---- PROVIDED RECORDS
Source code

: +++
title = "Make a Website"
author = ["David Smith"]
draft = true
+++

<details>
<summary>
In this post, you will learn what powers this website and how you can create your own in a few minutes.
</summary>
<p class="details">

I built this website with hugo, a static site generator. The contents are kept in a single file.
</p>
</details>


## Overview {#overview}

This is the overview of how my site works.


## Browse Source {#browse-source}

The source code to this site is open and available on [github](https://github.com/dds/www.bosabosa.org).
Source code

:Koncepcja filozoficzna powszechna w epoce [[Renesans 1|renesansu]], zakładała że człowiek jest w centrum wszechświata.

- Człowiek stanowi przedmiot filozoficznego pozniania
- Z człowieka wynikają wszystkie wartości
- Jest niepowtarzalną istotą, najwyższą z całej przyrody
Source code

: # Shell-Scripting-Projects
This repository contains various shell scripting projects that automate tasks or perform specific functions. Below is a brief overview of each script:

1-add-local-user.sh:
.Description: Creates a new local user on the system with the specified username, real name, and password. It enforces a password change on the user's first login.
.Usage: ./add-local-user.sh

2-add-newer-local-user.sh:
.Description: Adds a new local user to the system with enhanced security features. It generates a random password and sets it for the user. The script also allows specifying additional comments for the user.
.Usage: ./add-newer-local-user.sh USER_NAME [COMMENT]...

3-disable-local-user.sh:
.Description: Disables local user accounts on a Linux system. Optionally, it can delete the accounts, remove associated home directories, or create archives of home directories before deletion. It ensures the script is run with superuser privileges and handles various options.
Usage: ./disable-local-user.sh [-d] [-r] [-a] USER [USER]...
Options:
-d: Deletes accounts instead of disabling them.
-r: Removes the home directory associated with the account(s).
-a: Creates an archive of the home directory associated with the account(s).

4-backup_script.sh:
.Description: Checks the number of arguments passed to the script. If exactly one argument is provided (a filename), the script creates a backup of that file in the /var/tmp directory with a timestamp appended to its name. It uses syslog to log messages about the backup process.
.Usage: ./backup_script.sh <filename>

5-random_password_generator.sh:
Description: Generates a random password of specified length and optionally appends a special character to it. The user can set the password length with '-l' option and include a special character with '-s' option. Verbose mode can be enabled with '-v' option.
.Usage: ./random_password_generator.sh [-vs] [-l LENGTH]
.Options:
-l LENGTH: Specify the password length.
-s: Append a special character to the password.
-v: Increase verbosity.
--------
PROBLEM REQUIREMENTS
Transcribe the data word for word.

ANSWER TO THE PROBLEM
Source code

: +++
title = "Make a Website"
author = ["David Smith"]
draft = true
+++

<details>
<summary>
In this post, you will learn what powers this website and how you can create your own in a few minutes.
</summary>
<p class="details">

I built this website with hugo, a static site generator. The contents are kept in a single file.
</p>
</details>


## Overview {#overview}

This is the overview of how my site works.


## Browse Source {#browse-source}

The source code to this site is open and available on [github](https://github.com/dds/www.bosabosa.org).
Source code

:Koncepcja filozoficzna powszechna w epoce [[Renesans 1|renesansu]], zakładała że człowiek jest w centrum wszechświata.

- Człowiek stanowi przedmiot filozoficznego pozniania
- Z człowieka wynikają wszystkie wartości
- Jest niepowtarzalną istotą, najwyższą z całej przyrody
Source code

: # Shell-Scripting-Projects
This repository contains various shell scripting projects that automate tasks or perform specific functions. Below is a brief overview of each script:

1-add-local-user.sh:
.Description: Creates a new local user on the system with the specified username, real name, and password. It enforces a password change on the user's first login.
.Usage: ./add-local-user.sh

2-add-newer-local-user.sh:
.Description: Adds a new local user to the system with enhanced security features. It generates a random password and sets it for the user. The script also allows specifying additional comments for the user.
.Usage: ./add-newer-local-user.sh USER_NAME [COMMENT]...

3-disable-local-user.sh:
.Description: Disables local user accounts on a Linux system. Optionally, it can delete the accounts, remove associated home directories, or create archives of home directories before deletion. It ensures the script is run with superuser privileges and handles various options.
Usage: ./disable-local-user.sh [-d] [-r] [-a] USER [USER]...
Options:
-d: Deletes accounts instead of disabling them.
-r: Removes the home directory associated with the account(s).
-a: Creates an archive of the home directory associated with the account(s).

4-backup_script.sh:
.Description: Checks the number of arguments passed to the script. If exactly one argument is provided (a filename), the script creates a backup of that file in the /var/tmp directory with a timestamp appended to its name. It uses syslog to log messages about the backup process.
.Usage: ./backup_script.sh <filename>

5-random_password_generator.sh:
Description: Generates a random password of specified length and optionally appends a special character to it. The user can set the password length with '-l' option and include a special character with '-s' option. Verbose mode can be enabled with '-v' option.
.Usage: ./random_password_generator.sh [-vs] [-l LENGTH]
.Options:
-l LENGTH: Specify the password length.
-s: Append a special character to the password.
-v: Increase verbosity.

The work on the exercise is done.